■ **Task item**
For every line in the data below, check for the word "onSend", then state how many lines have it. Answer with the number only.

BEGIN

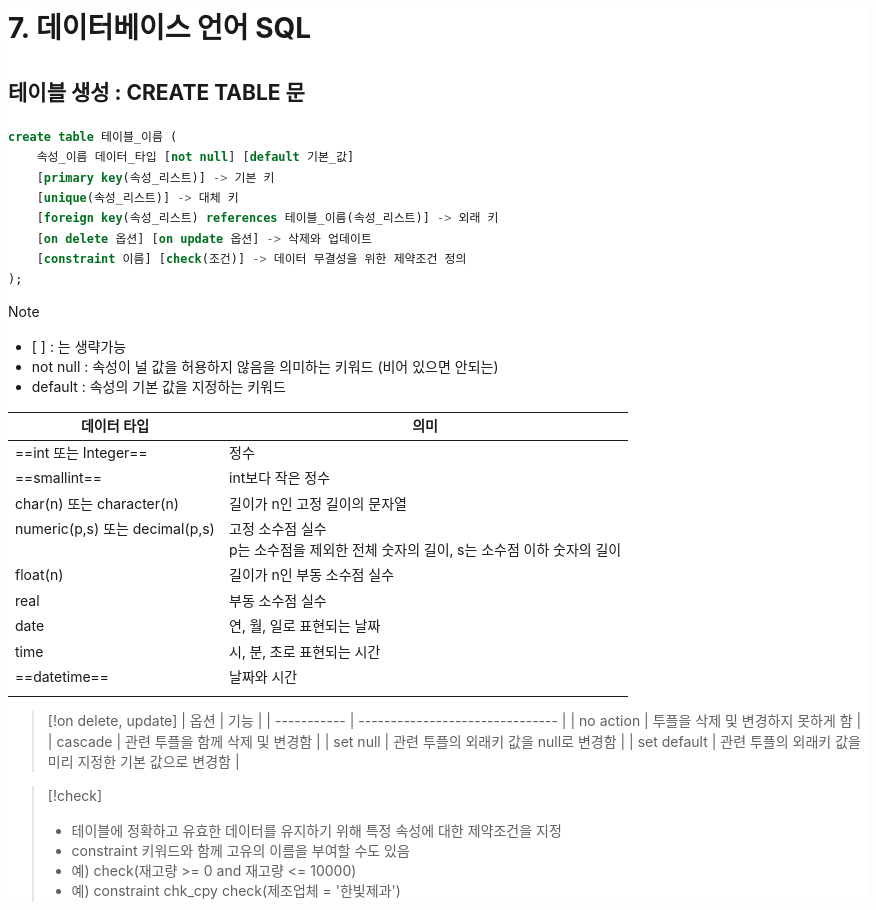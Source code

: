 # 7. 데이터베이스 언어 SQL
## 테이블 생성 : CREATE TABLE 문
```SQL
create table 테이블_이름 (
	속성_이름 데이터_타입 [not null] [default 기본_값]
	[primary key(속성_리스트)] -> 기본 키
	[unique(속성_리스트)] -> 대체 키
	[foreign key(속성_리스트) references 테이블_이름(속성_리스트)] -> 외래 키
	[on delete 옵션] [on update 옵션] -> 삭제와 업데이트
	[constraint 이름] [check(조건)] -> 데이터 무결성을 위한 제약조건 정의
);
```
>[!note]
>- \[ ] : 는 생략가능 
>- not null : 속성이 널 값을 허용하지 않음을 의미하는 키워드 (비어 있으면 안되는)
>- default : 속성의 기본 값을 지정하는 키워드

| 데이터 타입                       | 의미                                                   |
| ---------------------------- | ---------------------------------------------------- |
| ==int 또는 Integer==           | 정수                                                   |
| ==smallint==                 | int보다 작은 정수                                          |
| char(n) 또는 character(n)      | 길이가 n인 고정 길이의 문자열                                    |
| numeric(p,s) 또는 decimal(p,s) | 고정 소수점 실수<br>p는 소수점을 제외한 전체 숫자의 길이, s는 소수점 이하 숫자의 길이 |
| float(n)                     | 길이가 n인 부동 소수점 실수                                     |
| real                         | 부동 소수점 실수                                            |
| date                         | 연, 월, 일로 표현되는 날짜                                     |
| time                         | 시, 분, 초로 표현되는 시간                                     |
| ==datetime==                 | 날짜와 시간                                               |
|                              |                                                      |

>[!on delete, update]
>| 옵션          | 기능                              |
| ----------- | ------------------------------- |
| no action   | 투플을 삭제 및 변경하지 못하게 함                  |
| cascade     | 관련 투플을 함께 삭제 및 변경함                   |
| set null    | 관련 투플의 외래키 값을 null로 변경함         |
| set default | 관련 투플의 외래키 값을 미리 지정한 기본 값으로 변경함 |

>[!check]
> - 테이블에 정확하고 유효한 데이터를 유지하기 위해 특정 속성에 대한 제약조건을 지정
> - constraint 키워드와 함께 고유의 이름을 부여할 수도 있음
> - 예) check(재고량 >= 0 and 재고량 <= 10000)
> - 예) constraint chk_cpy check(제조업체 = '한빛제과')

END
BEGIN

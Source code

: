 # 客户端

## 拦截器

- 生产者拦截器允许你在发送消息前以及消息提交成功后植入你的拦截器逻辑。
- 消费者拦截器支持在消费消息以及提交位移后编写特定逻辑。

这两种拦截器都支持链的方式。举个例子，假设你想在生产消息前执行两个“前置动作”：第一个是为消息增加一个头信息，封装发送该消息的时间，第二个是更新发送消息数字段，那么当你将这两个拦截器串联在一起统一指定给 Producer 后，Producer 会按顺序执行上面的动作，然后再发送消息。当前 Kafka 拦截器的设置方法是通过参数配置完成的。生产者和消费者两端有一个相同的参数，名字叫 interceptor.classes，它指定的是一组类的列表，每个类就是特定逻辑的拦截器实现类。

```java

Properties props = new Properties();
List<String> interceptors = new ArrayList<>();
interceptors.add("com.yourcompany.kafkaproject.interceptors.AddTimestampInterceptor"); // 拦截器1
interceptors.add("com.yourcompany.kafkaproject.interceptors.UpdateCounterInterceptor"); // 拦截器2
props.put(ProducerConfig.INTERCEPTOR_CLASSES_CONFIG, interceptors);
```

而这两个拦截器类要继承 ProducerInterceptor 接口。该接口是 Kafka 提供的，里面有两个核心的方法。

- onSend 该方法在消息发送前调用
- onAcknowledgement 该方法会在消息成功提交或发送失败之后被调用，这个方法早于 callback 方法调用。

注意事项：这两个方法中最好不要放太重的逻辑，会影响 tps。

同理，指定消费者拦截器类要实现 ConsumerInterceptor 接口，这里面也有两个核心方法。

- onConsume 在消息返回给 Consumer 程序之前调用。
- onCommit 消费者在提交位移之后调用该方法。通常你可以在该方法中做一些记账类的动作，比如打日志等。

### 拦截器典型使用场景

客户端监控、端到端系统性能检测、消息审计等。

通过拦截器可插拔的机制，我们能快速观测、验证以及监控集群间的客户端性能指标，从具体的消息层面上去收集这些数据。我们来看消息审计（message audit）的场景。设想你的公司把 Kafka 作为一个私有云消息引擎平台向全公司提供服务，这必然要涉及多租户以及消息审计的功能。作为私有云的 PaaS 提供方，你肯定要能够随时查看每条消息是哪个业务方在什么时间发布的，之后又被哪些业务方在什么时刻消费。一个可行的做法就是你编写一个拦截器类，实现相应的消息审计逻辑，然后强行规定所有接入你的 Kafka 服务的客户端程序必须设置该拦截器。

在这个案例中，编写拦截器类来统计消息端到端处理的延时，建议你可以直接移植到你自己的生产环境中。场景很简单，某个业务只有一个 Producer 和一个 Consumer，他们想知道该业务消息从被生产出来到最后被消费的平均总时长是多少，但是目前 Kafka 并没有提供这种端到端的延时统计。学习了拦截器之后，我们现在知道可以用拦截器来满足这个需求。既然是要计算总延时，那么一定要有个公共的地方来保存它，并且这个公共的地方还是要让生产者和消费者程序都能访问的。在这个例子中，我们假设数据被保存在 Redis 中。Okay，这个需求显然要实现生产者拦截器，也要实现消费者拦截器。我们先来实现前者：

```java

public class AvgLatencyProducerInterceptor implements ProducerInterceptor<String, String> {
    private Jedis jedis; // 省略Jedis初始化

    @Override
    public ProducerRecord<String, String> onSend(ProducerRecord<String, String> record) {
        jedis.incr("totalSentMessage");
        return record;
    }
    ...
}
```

END

■ **Task answer**
2